We’ve just experienced a week for the record books, haven’t we?
How are you doing? How’s your heart feeling?
After hearing about the death of Alton Sterling, I spent a good portion of the day, laid across the bed in our guest bedroom. I cried. I stared at the ceiling. I had a few conversations with God. Those conversations sounded like this: “What am I supposed to do? I have cried. I have prayed. I have spoken. I have written. I have protested. I have kept silent. And still…violence. What’s up with that, God? What do I do, now?”
I don’t know that I was really expecting an answer. But, I got one.
Late in the day, I went out onto the deck to let myself get lost in the pages of a book I was reading. I hadn’t been reading very long when two words on the page seemed to stand out on the page. “…come together..”
“How?” I thought. “Where?” “Who?” “When?” Then, I thought to myself, “Never mind.” I mean, I’m just one person, right?
In the evening, my husband and I made a phone call to our son. We talked about the death of Alton Sterling (the next day, we would hear about Philando Castile, and then, a day later, Dallas), and about what it meant and how we should respond. I told my son, “I don’t know what to do. I have cried. I have prayed. I have spoken. I have written. I have protested. I have kept silent. And still…”
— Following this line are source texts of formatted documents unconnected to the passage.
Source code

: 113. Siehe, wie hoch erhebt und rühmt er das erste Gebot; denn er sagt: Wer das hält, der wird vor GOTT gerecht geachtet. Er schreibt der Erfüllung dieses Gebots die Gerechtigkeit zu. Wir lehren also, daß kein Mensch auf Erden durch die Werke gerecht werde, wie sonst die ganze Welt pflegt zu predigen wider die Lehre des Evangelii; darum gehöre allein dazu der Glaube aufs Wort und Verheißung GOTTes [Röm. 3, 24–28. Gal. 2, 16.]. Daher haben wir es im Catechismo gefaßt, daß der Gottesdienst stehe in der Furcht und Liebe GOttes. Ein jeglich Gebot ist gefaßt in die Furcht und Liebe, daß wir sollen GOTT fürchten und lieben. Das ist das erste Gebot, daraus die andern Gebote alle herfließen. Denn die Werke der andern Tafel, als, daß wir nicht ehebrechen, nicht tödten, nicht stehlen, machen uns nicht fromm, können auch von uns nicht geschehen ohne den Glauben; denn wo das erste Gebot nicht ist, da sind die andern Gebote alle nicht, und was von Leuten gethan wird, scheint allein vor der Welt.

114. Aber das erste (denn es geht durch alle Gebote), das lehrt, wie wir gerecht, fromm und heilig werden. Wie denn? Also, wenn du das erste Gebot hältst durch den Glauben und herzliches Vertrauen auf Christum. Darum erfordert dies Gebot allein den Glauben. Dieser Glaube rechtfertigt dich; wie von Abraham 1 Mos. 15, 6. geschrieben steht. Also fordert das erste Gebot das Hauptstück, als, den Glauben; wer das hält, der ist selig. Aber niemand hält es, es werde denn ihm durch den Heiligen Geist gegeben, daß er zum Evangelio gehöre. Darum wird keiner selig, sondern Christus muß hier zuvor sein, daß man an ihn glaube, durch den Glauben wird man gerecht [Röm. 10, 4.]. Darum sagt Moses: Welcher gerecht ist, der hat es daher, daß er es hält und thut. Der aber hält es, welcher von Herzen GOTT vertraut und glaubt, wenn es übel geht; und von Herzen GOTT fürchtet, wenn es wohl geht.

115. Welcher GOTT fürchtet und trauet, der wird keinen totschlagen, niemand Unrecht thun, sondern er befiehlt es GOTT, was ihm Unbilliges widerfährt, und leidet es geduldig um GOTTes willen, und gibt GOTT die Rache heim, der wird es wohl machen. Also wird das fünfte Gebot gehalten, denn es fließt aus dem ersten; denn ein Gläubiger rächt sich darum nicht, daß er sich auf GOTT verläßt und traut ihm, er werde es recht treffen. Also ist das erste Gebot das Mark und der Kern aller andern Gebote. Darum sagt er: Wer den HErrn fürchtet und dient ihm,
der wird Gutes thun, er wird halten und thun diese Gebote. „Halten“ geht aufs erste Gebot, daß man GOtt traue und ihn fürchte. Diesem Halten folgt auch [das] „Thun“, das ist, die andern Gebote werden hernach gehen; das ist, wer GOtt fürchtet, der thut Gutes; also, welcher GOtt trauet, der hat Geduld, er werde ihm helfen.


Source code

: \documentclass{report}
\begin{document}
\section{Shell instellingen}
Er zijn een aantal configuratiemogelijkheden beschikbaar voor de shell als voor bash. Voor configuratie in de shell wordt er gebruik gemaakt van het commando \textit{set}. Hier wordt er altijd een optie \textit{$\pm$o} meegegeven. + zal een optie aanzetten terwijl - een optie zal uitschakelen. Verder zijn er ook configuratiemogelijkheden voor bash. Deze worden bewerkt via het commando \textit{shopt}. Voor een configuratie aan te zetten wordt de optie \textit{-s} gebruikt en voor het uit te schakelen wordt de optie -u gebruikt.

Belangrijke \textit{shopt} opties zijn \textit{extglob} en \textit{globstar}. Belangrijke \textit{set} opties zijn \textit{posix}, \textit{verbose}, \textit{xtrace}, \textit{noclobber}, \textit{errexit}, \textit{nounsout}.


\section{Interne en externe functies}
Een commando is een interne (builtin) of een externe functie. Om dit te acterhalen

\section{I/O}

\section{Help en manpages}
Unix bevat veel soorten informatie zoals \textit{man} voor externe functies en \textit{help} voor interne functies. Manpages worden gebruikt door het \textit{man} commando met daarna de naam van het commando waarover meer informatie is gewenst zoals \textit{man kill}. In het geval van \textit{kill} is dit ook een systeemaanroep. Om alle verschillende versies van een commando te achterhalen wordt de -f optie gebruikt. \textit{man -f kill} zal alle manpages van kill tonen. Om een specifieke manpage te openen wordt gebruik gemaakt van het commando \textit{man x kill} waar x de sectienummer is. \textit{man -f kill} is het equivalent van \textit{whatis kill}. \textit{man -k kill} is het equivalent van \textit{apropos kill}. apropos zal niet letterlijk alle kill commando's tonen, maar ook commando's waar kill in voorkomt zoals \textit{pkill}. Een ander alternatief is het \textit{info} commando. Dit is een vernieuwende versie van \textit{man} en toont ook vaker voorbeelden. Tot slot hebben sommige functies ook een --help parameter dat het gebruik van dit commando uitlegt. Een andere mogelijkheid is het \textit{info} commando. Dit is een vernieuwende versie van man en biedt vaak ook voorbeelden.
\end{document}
“Come together,” my son said, when my voice trailed off. And an idea began to take shape in my head. I remembered the promise that God will gather with us, whenever we come together, in his name. God is not hindered by time or space, so the Internet seemed the most likely gathering spot. The next day, working quickly, I put together a Facebook event, named it “Prayers of the People,” and sent out invitations. We would pray together, for thirty minutes, from wherever we were in the world. The event was shared, over and over again. Invitations were issued. By now, we’d all learned about Philando Castile’s death in Minnesota. Our hearts were broken, yet again.
I thought maybe a dozen people would join in. But, that afternoon, at 4:00 PM, Central Time, more than four hundred people checked in to the event and joined in the praying. I wish I had words to describe it. Beautiful is a weak descriptor. Even holy seems to fall short. What I can tell you is I am convinced the answer lies in our unity, and not in our division.
The next day, we learned of the tragic shooting in Dallas and we joined for prayer again. Again, the time together was sweet and sacred. The answer, right there in front of us.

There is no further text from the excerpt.